È un mio diritto o no chiedere chi detiene il potere del mio tubo? Se lo chiedono in tanti vero Mina? Quelli che lo vogliono staccare e quelli che non lo vogliono mettere. Io ho avuto un pomeriggio per scegliere ma credetemi ho ancora gli incubi di quella esperienza. Quando ho cominciato la mia battaglia sul testamento biologico con il senatore Marino mi sono chiesta in particolare, cosa vuol dire essere laici sulle tematiche del corpo, della malattia, del dolore, della morte, sulle esperienze che appartengono ad ognuno di noi, che non possono essere "delegate" a nessuno, che riguardano la libertà di scelta soggettiva.
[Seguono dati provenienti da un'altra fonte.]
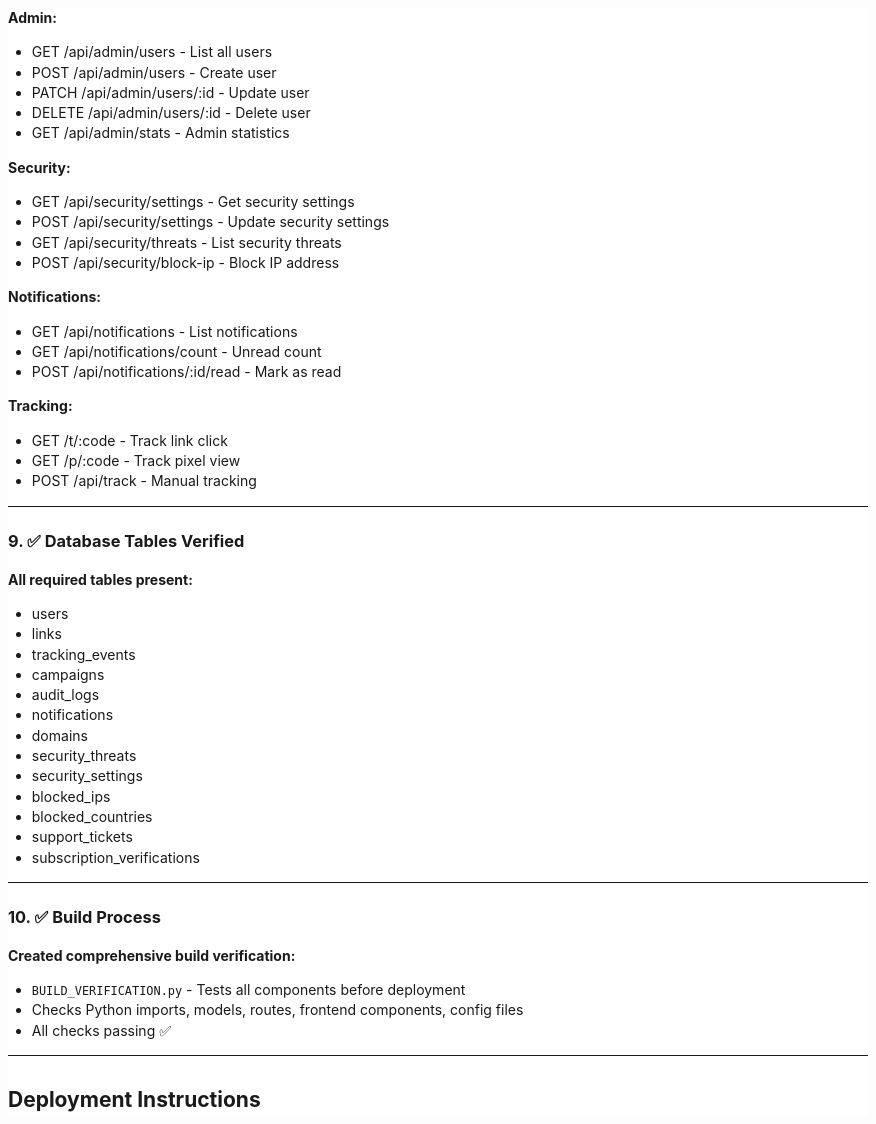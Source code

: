 **Admin:**
- GET /api/admin/users - List all users
- POST /api/admin/users - Create user
- PATCH /api/admin/users/:id - Update user
- DELETE /api/admin/users/:id - Delete user
- GET /api/admin/stats - Admin statistics

**Security:**
- GET /api/security/settings - Get security settings
- POST /api/security/settings - Update security settings
- GET /api/security/threats - List security threats
- POST /api/security/block-ip - Block IP address

**Notifications:**
- GET /api/notifications - List notifications
- GET /api/notifications/count - Unread count
- POST /api/notifications/:id/read - Mark as read

**Tracking:**
- GET /t/:code - Track link click
- GET /p/:code - Track pixel view
- POST /api/track - Manual tracking

---

### 9. ✅ Database Tables Verified

**All required tables present:**
- users
- links
- tracking_events
- campaigns
- audit_logs
- notifications
- domains
- security_threats
- security_settings
- blocked_ips
- blocked_countries
- support_tickets
- subscription_verifications

---

### 10. ✅ Build Process

**Created comprehensive build verification:**
- `BUILD_VERIFICATION.py` - Tests all components before deployment
- Checks Python imports, models, routes, frontend components, config files
- All checks passing ✅

---

## Deployment Instructions
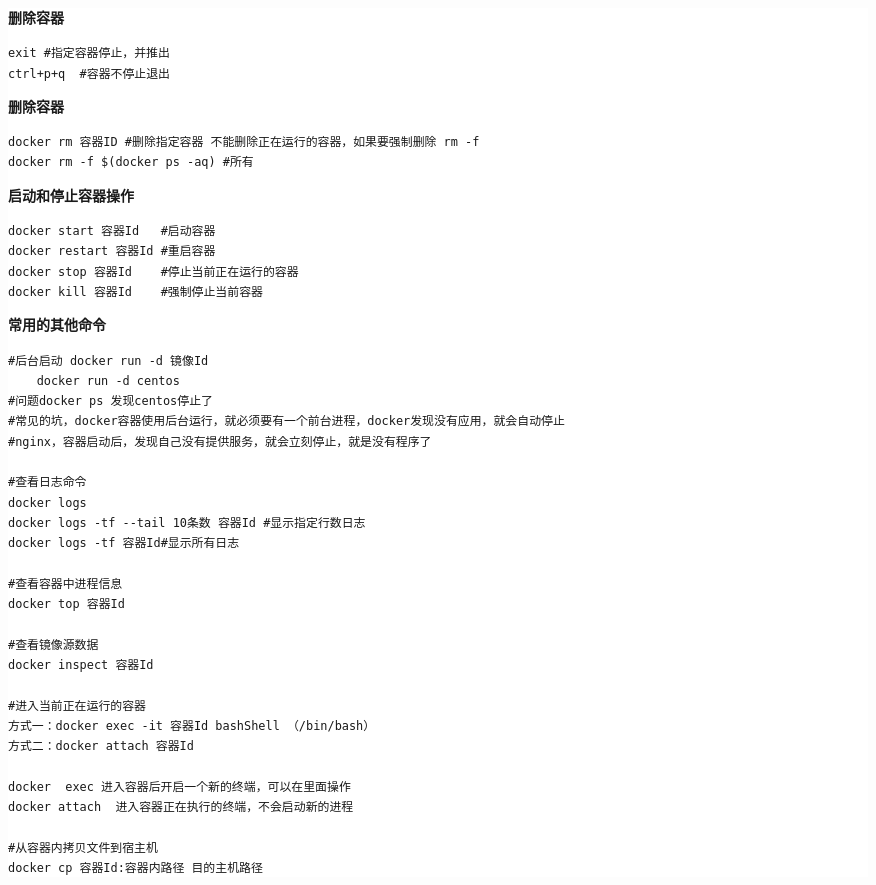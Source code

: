 **删除容器**

```shell
exit #指定容器停止，并推出
ctrl+p+q  #容器不停止退出
```

**删除容器**

```shell
docker rm 容器ID #删除指定容器 不能删除正在运行的容器，如果要强制删除 rm -f
docker rm -f $(docker ps -aq) #所有
```

**启动和停止容器操作**

```shell
docker start 容器Id	#启动容器
docker restart 容器Id	#重启容器
docker stop 容器Id	#停止当前正在运行的容器
docker kill 容器Id	#强制停止当前容器
```

**常用的其他命令**

``` shell
#后台启动 docker run -d 镜像Id
	docker run -d centos
#问题docker ps 发现centos停止了
#常见的坑，docker容器使用后台运行，就必须要有一个前台进程，docker发现没有应用，就会自动停止
#nginx，容器启动后，发现自己没有提供服务，就会立刻停止，就是没有程序了

#查看日志命令
docker logs
docker logs -tf --tail 10条数 容器Id #显示指定行数日志
docker logs -tf 容器Id#显示所有日志

#查看容器中进程信息
docker top 容器Id

#查看镜像源数据
docker inspect 容器Id

#进入当前正在运行的容器
方式一：docker exec -it 容器Id bashShell （/bin/bash）
方式二：docker attach 容器Id    

docker  exec 进入容器后开启一个新的终端，可以在里面操作
docker attach  进入容器正在执行的终端，不会启动新的进程

#从容器内拷贝文件到宿主机
docker cp 容器Id:容器内路径 目的主机路径

```



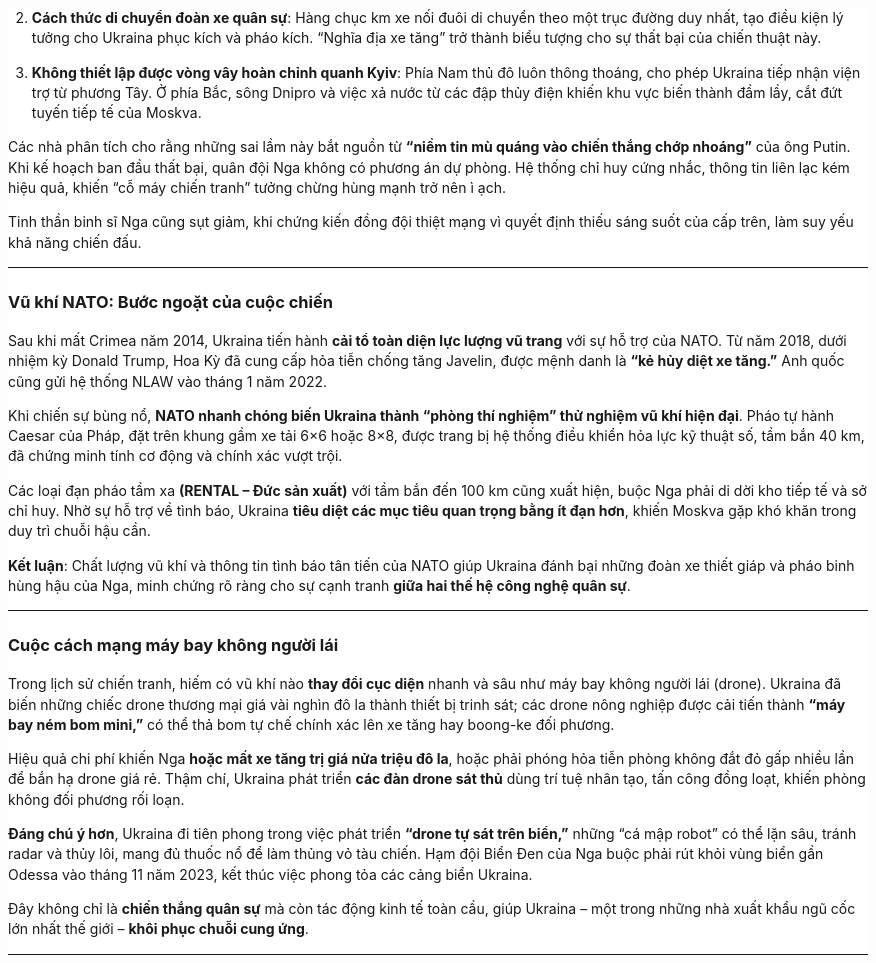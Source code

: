 2. **Cách thức di chuyển đoàn xe quân sự**: Hàng chục km xe nối đuôi di chuyển theo một trục đường duy nhất, tạo điều kiện lý tưởng cho Ukraina phục kích và pháo kích. “Nghĩa địa xe tăng” trở thành biểu tượng cho sự thất bại của chiến thuật này.

3. **Không thiết lập được vòng vây hoàn chỉnh quanh Kyiv**: Phía Nam thủ đô luôn thông thoáng, cho phép Ukraina tiếp nhận viện trợ từ phương Tây. Ở phía Bắc, sông Dnipro và việc xả nước từ các đập thủy điện khiến khu vực biến thành đầm lầy, cắt đứt tuyến tiếp tế của Moskva.

Các nhà phân tích cho rằng những sai lầm này bắt nguồn từ **“niềm tin mù quáng vào chiến thắng chớp nhoáng”** của ông Putin. Khi kế hoạch ban đầu thất bại, quân đội Nga không có phương án dự phòng. Hệ thống chỉ huy cứng nhắc, thông tin liên lạc kém hiệu quả, khiến “cỗ máy chiến tranh” tưởng chừng hùng mạnh trở nên ì ạch.

Tinh thần binh sĩ Nga cũng sụt giảm, khi chứng kiến đồng đội thiệt mạng vì quyết định thiếu sáng suốt của cấp trên, làm suy yếu khả năng chiến đấu.

---

### **Vũ khí NATO: Bước ngoặt của cuộc chiến**

Sau khi mất Crimea năm 2014, Ukraina tiến hành **cải tổ toàn diện lực lượng vũ trang** với sự hỗ trợ của NATO. Từ năm 2018, dưới nhiệm kỳ Donald Trump, Hoa Kỳ đã cung cấp hỏa tiễn chống tăng Javelin, được mệnh danh là **“kẻ hủy diệt xe tăng.”** Anh quốc cũng gửi hệ thống NLAW vào tháng 1 năm 2022.

Khi chiến sự bùng nổ, **NATO nhanh chóng biến Ukraina thành “phòng thí nghiệm” thử nghiệm vũ khí hiện đại**. Pháo tự hành Caesar của Pháp, đặt trên khung gầm xe tải 6×6 hoặc 8×8, được trang bị hệ thống điều khiển hỏa lực kỹ thuật số, tầm bắn 40 km, đã chứng minh tính cơ động và chính xác vượt trội.

Các loại đạn pháo tầm xa **(RENTAL – Đức sản xuất)** với tầm bắn đến 100 km cũng xuất hiện, buộc Nga phải di dời kho tiếp tế và sở chỉ huy. Nhờ sự hỗ trợ về tình báo, Ukraina **tiêu diệt các mục tiêu quan trọng bằng ít đạn hơn**, khiến Moskva gặp khó khăn trong duy trì chuỗi hậu cần.

**Kết luận**: Chất lượng vũ khí và thông tin tình báo tân tiến của NATO giúp Ukraina đánh bại những đoàn xe thiết giáp và pháo binh hùng hậu của Nga, minh chứng rõ ràng cho sự cạnh tranh **giữa hai thế hệ công nghệ quân sự**.

---

### **Cuộc cách mạng máy bay không người lái**

Trong lịch sử chiến tranh, hiếm có vũ khí nào **thay đổi cục diện** nhanh và sâu như máy bay không người lái (drone). Ukraina đã biến những chiếc drone thương mại giá vài nghìn đô la thành thiết bị trinh sát; các drone nông nghiệp được cải tiến thành **“máy bay ném bom mini,”** có thể thả bom tự chế chính xác lên xe tăng hay boong-ke đối phương.

Hiệu quả chi phí khiến Nga **hoặc mất xe tăng trị giá nửa triệu đô la**, hoặc phải phóng hỏa tiễn phòng không đắt đỏ gấp nhiều lần để bắn hạ drone giá rẻ. Thậm chí, Ukraina phát triển **các đàn drone sát thủ** dùng trí tuệ nhân tạo, tấn công đồng loạt, khiến phòng không đối phương rối loạn.

**Đáng chú ý hơn**, Ukraina đi tiên phong trong việc phát triển **“drone tự sát trên biển,”** những “cá mập robot” có thể lặn sâu, tránh radar và thủy lôi, mang đủ thuốc nổ để làm thủng vỏ tàu chiến. Hạm đội Biển Đen của Nga buộc phải rút khỏi vùng biển gần Odessa vào tháng 11 năm 2023, kết thúc việc phong tỏa các cảng biển Ukraina.

Đây không chỉ là **chiến thắng quân sự** mà còn tác động kinh tế toàn cầu, giúp Ukraina – một trong những nhà xuất khẩu ngũ cốc lớn nhất thế giới – **khôi phục chuỗi cung ứng**.

---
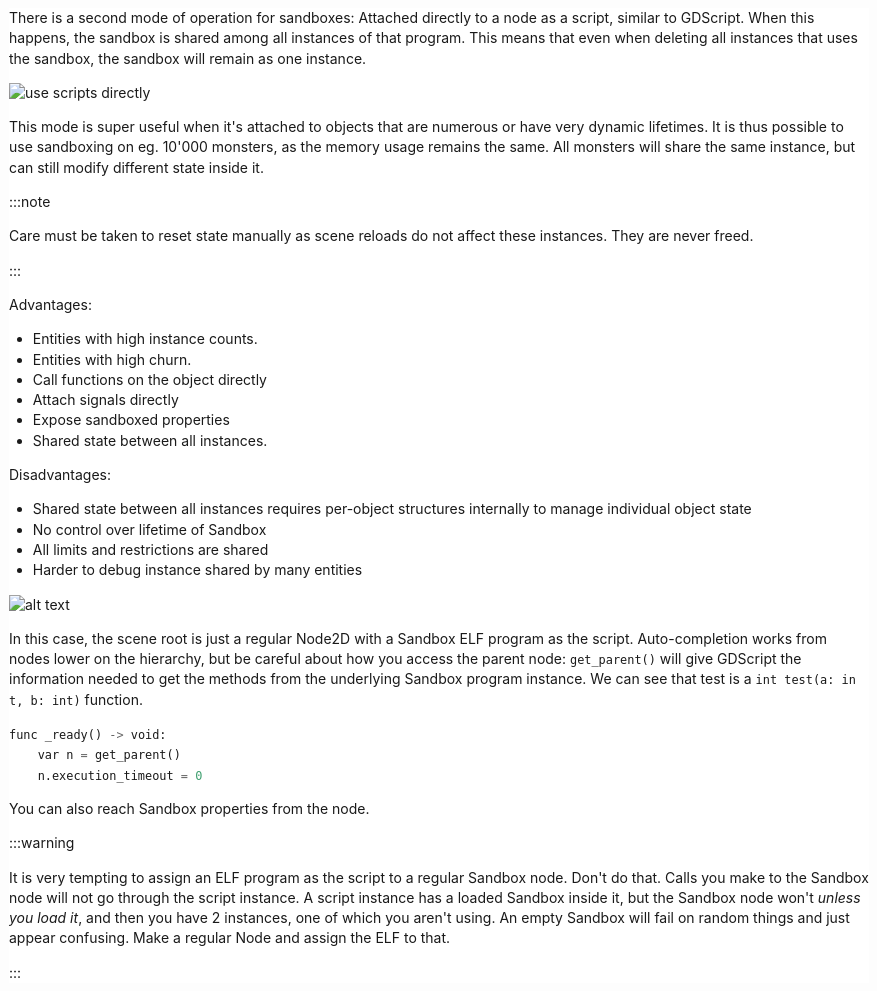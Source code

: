 There is a second mode of operation for sandboxes: Attached directly to a node as a script, similar to GDScript. When this happens, the sandbox is shared among all instances of that program. This means that even when deleting all instances that uses the sandbox, the sandbox will remain as one instance.

![use scripts directly](/img/sandbox/embed_direct.png)

This mode is super useful when it's attached to objects that are numerous or have very dynamic lifetimes. It is thus possible to use sandboxing on eg. 10'000 monsters, as the memory usage remains the same. All monsters will share the same instance, but can still modify different state inside it.

:::note

Care must be taken to reset state manually as scene reloads do not affect these instances. They are never freed.

:::

Advantages:
- Entities with high instance counts.
- Entities with high churn.
- Call functions on the object directly
- Attach signals directly
- Expose sandboxed properties
- Shared state between all instances.

Disadvantages:
- Shared state between all instances requires per-object structures internally to manage individual object state
- No control over lifetime of Sandbox
- All limits and restrictions are shared
- Harder to debug instance shared by many entities

![alt text](/img/intro/auto-complete.png)

In this case, the scene root is just a regular Node2D with a Sandbox ELF program as the script. Auto-completion works from nodes lower on the hierarchy, but be careful about how you access the parent node: `get_parent()` will give GDScript the information needed to get the methods from the underlying Sandbox program instance. We can see that test is a `int test(a: int, b: int)` function.

```py
func _ready() -> void:
	var n = get_parent()
	n.execution_timeout = 0
```

You can also reach Sandbox properties from the node.

:::warning

It is very tempting to assign an ELF program as the script to a regular Sandbox node. Don't do that. Calls you make to the Sandbox node will not go through the script instance. A script instance has a loaded Sandbox inside it, but the Sandbox node won't _unless you load it_, and then you have 2 instances, one of which you aren't using. An empty Sandbox will fail on random things and just appear confusing. Make a regular Node and assign the ELF to that.

:::
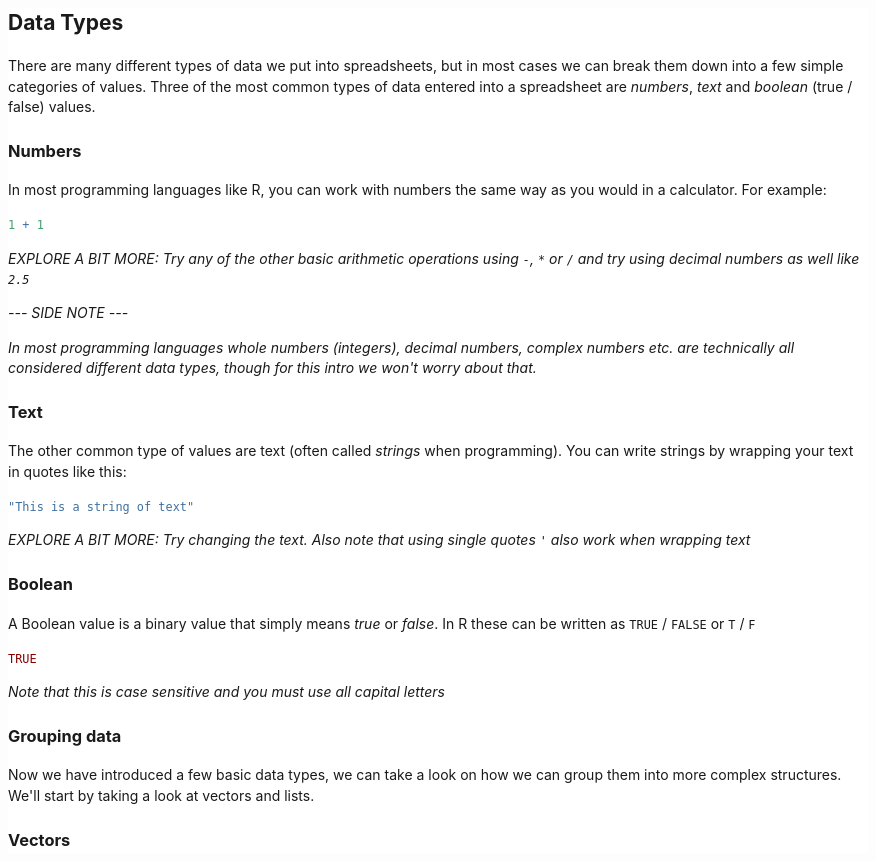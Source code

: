 ## Data Types

There are many different types of data we put into spreadsheets, but in most
cases we can break them down into a few simple categories of values. Three of
the most common types of data entered into a spreadsheet are _numbers_, _text_
and _boolean_ (true / false) values.

### Numbers

In most programming languages like R, you can work with numbers the same way as
you would in a calculator. For example:

```r
1 + 1
```

_EXPLORE A BIT MORE: Try any of the other basic arithmetic operations using `-`,
`*` or `/` and try using decimal numbers as well like `2.5`_

_--- SIDE NOTE ---_

_In most programming languages whole numbers (integers), decimal numbers,
complex numbers etc. are technically all considered different data types, though
for this intro we won't worry about that._

### Text

The other common type of values are text (often called _strings_ when
programming). You can write strings by wrapping your text in quotes like this:

```r
"This is a string of text"
```

_EXPLORE A BIT MORE: Try changing the text. Also note that using single quotes
`'` also work when wrapping text_

### Boolean

A Boolean value is a binary value that simply means _true_ or _false_. In R
these can be written as `TRUE` / `FALSE` or `T` / `F`

```r
TRUE
```

_Note that this is case sensitive and you must use all capital letters_

### Grouping data

Now we have introduced a few basic data types, we can take a look on how we can
group them into more complex structures. We'll start by taking a look at vectors
and lists.

### Vectors
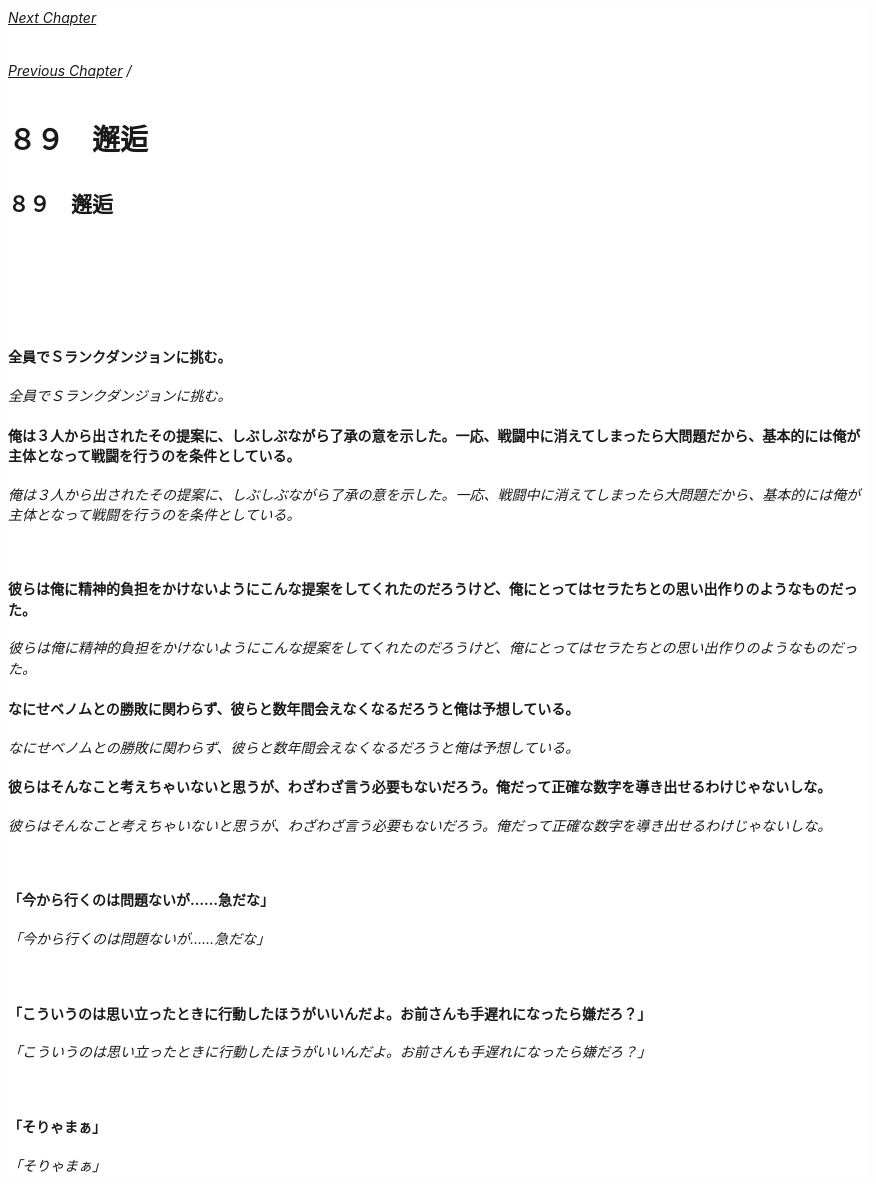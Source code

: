###### [Next Chapter](./chapter_0093.md)
###### [Previous Chapter](./chapter_0091.md)&nbsp;/&nbsp;

# ８９　邂逅

## ８９　邂逅

&nbsp;

&nbsp;

&nbsp;

#### 全員でＳランクダンジョンに挑む。

*全員でＳランクダンジョンに挑む。*

#### 俺は３人から出されたその提案に、しぶしぶながら了承の意を示した。一応、戦闘中に消えてしまったら大問題だから、基本的には俺が主体となって戦闘を行うのを条件としている。

*俺は３人から出されたその提案に、しぶしぶながら了承の意を示した。一応、戦闘中に消えてしまったら大問題だから、基本的には俺が主体となって戦闘を行うのを条件としている。*

&nbsp;

#### 彼らは俺に精神的負担をかけないようにこんな提案をしてくれたのだろうけど、俺にとってはセラたちとの思い出作りのようなものだった。

*彼らは俺に精神的負担をかけないようにこんな提案をしてくれたのだろうけど、俺にとってはセラたちとの思い出作りのようなものだった。*

#### なにせベノムとの勝敗に関わらず、彼らと数年間会えなくなるだろうと俺は予想している。

*なにせベノムとの勝敗に関わらず、彼らと数年間会えなくなるだろうと俺は予想している。*

#### 彼らはそんなこと考えちゃいないと思うが、わざわざ言う必要もないだろう。俺だって正確な数字を導き出せるわけじゃないしな。

*彼らはそんなこと考えちゃいないと思うが、わざわざ言う必要もないだろう。俺だって正確な数字を導き出せるわけじゃないしな。*

&nbsp;

#### 「今から行くのは問題ないが……急だな」

*「今から行くのは問題ないが……急だな」*

&nbsp;

#### 「こういうのは思い立ったときに行動したほうがいいんだよ。お前さんも手遅れになったら嫌だろ？」

*「こういうのは思い立ったときに行動したほうがいいんだよ。お前さんも手遅れになったら嫌だろ？」*

&nbsp;

#### 「そりゃまぁ」

*「そりゃまぁ」*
Qui vorrei introdurre il concetto dell' autodeterminazione, parola che fa davvero paura al potere, soprattutto se i cittadini esigono che questo diritto venga tutelato da regole collettive.
Purtroppo proprio in questi giorni il governo ha chiarito bene cosa pensa dell'autodeterminazione, in particolare sull'alimentazione artificiale: hanno avuto la faccia tosta di votare un emendamento al testo del Senato sul testamento biologico, presentato dal senatore Pdl Domenico Di Virgilio, che permette la sospensione di alimentazione e idratazione artificiali quando "risultino non più efficaci nel fornire i fattori nutrizionali necessari alle funzioni fisiologiche essenziali del corpo", cioè non riescano più ad essere assimilate dal paziente! A decidere sarà in ogni caso il medico, e la richiesta di sospensione non potrà essere inserita nel proprio testamento biologico! Al contrario credo legittimo anzi scontato che il nostro stato sappia costruire un impianto legislativo capace di dare risposte concrete a questi problemi universali per rispettare la vita, cioè la persona vivente, dall'inizio alla sua fine.
Vivere attaccata ad una macchina mi mette in una condizione di limite, di confine; per ora non voglio morire, ma non voglio che siano altri a decidere per me. Se un giorno valutassi che non ce la faccio più, che voglio rinunciare a questa straordinaria tecnologia, voglio poter essere libera di farlo. E' questo ciò che chiedo e sostengo per tutti.
Affermo tale concetto perché si garantisca il libero arbitrio, il rispetto della libertà di ogni cittadino anche di fronte a scelte difficili e dolorose. Io credo che solo così sia possibile la convivenza di opinioni diverse, il rispetto di ogni credo religioso e di ogni persona, il riconoscimento della pari dignità alle scelte che una persona può fare durante la vita.
Concludo affermando un paradosso molto efficace per malati come noi: diritto di vivere, diritto di morire. Allora esigo con fermezza che a un malato si conceda la migliore vita possibile perché ciò che ti è dato con la nascita rimanga un dono nonostante tutto ma questo obiettivo è ancora molto lontano (è di poco tempo fa la protesta di numerosi malati di Sla realizzata con il digiuno a staffetta); esigo con forza che venga data una speranza ai malati aprendo in Italia la ricerca sulle cellule staminali anziché perseguire soltanto la via farmacologica (solo l'associazione Luca Coscioni ne parla); infine esigo che venga accettato il nostro ruolo di “protagonisti” del doloroso percorso che ci è toccato, ovvero al tempo stesso desidero uguale rispetto e dignità nel potere scegliere la mia fine quando la malattia vincerà totalmente sul mio corpo, lasciandomi solo il tempo del dolore e della sofferenza. Me l'hanno insegnato Piergiorgio Welby, Giovanni Nuvoli e Beppino Englaro.